====== MATERIAL FOR THE TASK ======

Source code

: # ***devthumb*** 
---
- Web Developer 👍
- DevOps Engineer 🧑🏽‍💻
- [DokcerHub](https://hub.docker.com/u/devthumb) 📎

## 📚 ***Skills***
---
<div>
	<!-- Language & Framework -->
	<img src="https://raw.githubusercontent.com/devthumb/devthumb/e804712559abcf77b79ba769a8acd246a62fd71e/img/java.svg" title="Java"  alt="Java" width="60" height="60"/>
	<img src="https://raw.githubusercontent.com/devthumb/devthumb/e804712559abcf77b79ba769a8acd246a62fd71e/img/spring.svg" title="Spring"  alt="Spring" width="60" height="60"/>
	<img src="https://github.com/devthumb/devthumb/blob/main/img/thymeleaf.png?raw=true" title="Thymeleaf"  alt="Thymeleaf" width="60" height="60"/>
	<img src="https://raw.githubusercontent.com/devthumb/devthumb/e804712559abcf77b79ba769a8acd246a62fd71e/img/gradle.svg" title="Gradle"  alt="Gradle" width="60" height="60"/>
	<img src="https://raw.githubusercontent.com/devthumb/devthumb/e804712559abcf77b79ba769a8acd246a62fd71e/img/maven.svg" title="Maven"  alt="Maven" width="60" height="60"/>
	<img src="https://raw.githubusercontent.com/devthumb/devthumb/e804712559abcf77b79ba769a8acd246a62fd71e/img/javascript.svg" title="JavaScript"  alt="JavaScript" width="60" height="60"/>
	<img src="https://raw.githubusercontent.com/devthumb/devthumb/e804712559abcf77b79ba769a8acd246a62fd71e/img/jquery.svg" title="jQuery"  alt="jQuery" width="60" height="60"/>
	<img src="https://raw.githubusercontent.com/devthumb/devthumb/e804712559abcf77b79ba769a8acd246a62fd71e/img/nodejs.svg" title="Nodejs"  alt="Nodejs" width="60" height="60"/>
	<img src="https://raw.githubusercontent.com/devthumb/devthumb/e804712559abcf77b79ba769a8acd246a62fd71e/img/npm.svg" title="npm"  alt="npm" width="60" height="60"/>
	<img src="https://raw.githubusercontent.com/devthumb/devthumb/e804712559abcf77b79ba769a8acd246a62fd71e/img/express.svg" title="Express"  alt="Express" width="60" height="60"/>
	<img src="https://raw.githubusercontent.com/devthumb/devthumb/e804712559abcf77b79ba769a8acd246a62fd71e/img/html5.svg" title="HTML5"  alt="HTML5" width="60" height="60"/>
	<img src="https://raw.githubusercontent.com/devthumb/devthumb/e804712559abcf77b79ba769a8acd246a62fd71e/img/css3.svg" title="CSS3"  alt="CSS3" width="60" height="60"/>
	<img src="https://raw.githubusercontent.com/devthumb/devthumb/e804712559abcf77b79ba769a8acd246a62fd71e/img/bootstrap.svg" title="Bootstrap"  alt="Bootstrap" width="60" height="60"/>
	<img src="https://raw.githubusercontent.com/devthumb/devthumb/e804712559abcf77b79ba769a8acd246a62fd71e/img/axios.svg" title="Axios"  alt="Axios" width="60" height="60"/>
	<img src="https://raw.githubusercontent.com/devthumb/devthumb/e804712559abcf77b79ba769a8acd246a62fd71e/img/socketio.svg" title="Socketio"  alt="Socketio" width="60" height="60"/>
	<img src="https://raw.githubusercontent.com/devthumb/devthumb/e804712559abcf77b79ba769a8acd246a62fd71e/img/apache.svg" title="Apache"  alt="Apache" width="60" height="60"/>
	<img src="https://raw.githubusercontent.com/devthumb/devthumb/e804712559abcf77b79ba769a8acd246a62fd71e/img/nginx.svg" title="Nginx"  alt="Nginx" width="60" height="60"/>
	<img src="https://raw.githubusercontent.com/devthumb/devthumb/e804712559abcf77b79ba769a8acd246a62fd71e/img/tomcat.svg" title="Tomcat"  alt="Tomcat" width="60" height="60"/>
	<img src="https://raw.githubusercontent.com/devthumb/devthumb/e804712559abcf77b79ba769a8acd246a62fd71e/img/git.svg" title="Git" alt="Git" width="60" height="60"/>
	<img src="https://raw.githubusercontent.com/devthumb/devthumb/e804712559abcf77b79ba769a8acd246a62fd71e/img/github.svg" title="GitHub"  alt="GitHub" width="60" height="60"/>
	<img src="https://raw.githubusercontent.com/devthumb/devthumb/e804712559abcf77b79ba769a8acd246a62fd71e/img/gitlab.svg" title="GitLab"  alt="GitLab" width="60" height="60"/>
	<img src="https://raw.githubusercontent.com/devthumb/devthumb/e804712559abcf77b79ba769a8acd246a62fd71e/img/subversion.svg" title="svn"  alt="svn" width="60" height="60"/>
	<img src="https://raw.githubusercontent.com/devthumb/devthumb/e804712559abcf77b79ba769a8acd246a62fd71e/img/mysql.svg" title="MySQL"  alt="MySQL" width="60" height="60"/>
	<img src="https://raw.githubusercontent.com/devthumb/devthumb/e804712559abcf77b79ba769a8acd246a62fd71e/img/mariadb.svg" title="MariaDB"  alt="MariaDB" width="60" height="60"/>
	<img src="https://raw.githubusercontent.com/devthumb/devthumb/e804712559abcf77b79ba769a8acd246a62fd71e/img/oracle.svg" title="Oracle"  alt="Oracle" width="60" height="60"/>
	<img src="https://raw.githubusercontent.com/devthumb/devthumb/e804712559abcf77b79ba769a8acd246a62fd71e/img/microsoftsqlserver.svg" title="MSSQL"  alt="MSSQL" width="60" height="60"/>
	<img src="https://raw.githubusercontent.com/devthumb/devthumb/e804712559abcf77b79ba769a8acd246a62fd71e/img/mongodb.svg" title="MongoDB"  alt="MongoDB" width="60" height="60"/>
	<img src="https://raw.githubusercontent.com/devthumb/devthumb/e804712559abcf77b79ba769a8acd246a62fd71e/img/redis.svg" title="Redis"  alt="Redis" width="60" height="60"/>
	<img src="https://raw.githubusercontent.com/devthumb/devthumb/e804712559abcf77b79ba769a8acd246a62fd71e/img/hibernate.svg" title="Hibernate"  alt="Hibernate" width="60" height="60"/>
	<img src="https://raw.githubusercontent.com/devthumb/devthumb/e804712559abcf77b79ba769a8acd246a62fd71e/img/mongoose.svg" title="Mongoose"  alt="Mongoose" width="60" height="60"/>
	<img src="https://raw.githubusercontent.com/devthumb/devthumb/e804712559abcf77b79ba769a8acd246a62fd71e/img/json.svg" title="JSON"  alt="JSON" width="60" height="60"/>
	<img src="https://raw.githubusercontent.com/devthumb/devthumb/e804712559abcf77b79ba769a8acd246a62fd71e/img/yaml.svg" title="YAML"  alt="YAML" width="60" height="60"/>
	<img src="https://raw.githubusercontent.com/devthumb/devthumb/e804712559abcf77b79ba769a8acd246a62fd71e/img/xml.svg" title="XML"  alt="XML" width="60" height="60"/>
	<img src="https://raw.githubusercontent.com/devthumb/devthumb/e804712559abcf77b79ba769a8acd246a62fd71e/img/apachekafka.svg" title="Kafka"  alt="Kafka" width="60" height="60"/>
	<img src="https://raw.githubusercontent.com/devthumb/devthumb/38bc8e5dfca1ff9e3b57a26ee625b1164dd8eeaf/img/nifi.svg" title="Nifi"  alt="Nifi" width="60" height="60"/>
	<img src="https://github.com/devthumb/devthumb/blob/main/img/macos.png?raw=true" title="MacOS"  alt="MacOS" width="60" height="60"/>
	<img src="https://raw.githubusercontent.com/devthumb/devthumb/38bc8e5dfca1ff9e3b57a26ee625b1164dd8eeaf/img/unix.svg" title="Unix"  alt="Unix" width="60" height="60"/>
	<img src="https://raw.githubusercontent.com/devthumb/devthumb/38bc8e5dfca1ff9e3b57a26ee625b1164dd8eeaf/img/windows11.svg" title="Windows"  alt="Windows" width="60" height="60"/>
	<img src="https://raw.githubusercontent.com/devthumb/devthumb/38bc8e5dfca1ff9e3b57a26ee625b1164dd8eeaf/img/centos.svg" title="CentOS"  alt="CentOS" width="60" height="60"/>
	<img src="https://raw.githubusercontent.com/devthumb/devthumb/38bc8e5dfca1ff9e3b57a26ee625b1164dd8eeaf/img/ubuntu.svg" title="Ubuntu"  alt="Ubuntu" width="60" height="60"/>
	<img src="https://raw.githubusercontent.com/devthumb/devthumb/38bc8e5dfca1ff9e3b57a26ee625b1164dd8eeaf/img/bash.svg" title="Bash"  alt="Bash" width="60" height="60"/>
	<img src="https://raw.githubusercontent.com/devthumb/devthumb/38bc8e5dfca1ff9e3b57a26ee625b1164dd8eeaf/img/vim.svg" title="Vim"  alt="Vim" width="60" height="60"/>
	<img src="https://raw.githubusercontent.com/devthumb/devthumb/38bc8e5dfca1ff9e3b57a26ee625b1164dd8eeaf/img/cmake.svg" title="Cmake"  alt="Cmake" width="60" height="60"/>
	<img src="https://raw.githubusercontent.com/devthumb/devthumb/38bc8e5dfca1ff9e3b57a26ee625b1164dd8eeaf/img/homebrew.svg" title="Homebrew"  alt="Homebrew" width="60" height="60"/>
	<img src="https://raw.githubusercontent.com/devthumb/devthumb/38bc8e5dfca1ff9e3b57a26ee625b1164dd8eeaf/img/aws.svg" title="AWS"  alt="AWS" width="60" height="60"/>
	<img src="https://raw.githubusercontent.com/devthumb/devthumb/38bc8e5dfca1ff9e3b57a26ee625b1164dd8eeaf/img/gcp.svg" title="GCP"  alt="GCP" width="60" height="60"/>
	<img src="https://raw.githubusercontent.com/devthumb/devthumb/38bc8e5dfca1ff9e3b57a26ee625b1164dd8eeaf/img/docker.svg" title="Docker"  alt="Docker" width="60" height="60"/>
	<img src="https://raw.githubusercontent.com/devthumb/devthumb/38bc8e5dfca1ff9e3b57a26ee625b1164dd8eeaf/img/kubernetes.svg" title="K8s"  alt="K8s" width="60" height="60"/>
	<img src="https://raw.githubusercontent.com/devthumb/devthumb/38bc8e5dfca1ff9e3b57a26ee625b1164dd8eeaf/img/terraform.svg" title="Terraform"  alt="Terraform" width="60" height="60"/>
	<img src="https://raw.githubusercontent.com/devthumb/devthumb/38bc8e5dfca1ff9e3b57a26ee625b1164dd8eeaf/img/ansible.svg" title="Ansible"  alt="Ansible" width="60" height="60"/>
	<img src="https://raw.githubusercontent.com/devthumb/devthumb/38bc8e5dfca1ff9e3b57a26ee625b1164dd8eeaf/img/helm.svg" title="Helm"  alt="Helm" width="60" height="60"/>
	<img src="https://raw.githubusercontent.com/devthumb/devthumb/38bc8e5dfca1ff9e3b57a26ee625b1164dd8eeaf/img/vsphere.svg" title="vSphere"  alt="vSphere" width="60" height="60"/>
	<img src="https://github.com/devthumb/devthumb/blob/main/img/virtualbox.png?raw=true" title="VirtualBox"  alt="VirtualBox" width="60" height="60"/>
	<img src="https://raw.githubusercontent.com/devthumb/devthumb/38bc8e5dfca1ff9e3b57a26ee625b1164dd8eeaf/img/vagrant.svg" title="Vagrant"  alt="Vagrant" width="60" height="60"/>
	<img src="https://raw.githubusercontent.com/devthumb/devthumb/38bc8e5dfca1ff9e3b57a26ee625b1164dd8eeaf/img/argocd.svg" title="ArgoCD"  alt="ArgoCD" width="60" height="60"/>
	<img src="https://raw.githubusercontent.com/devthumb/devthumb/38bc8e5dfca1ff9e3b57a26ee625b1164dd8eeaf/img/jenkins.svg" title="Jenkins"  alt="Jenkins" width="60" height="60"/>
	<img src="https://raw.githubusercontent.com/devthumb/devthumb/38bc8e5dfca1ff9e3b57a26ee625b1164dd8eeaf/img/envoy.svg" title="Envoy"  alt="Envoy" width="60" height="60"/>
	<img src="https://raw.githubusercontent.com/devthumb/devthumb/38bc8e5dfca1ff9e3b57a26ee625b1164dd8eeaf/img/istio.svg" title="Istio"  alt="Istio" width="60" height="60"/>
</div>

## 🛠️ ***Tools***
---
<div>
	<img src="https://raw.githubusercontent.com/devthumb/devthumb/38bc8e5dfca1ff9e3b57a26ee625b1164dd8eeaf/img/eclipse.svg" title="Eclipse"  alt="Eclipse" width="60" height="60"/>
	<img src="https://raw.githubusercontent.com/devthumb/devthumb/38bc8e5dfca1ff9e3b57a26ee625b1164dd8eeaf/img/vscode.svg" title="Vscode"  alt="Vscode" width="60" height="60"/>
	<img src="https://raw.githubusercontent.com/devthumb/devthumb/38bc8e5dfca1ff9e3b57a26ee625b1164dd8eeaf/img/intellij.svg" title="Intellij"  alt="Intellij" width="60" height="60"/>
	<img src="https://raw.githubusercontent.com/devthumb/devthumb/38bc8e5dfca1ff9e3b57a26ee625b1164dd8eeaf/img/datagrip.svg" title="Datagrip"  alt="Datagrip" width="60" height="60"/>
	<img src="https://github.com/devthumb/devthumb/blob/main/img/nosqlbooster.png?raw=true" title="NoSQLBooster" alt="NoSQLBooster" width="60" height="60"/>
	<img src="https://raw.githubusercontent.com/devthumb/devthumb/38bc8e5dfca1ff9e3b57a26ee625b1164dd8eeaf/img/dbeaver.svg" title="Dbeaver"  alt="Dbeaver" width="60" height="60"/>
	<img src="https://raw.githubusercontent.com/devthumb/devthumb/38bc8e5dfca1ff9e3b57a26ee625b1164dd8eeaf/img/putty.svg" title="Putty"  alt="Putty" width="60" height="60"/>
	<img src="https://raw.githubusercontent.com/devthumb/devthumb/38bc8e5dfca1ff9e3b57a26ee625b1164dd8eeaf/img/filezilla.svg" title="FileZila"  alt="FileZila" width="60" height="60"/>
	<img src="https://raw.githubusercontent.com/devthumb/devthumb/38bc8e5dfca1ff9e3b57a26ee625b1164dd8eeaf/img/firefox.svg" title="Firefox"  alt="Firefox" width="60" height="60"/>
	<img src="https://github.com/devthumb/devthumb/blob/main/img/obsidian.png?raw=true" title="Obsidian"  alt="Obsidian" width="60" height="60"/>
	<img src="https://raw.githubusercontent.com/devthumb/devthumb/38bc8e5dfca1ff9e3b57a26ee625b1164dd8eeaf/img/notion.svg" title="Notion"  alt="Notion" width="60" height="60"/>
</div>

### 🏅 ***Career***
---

======

#### TASK DESCRIPTION
Single out each line of the records above with the string "docker" in it, and copy it.

#### SOLVED EXERCISE
- [DokcerHub](https://hub.docker.com/u/devthumb) 📎
	<img src="https://raw.githubusercontent.com/devthumb/devthumb/38bc8e5dfca1ff9e3b57a26ee625b1164dd8eeaf/img/docker.svg" title="Docker"  alt="Docker" width="60" height="60"/>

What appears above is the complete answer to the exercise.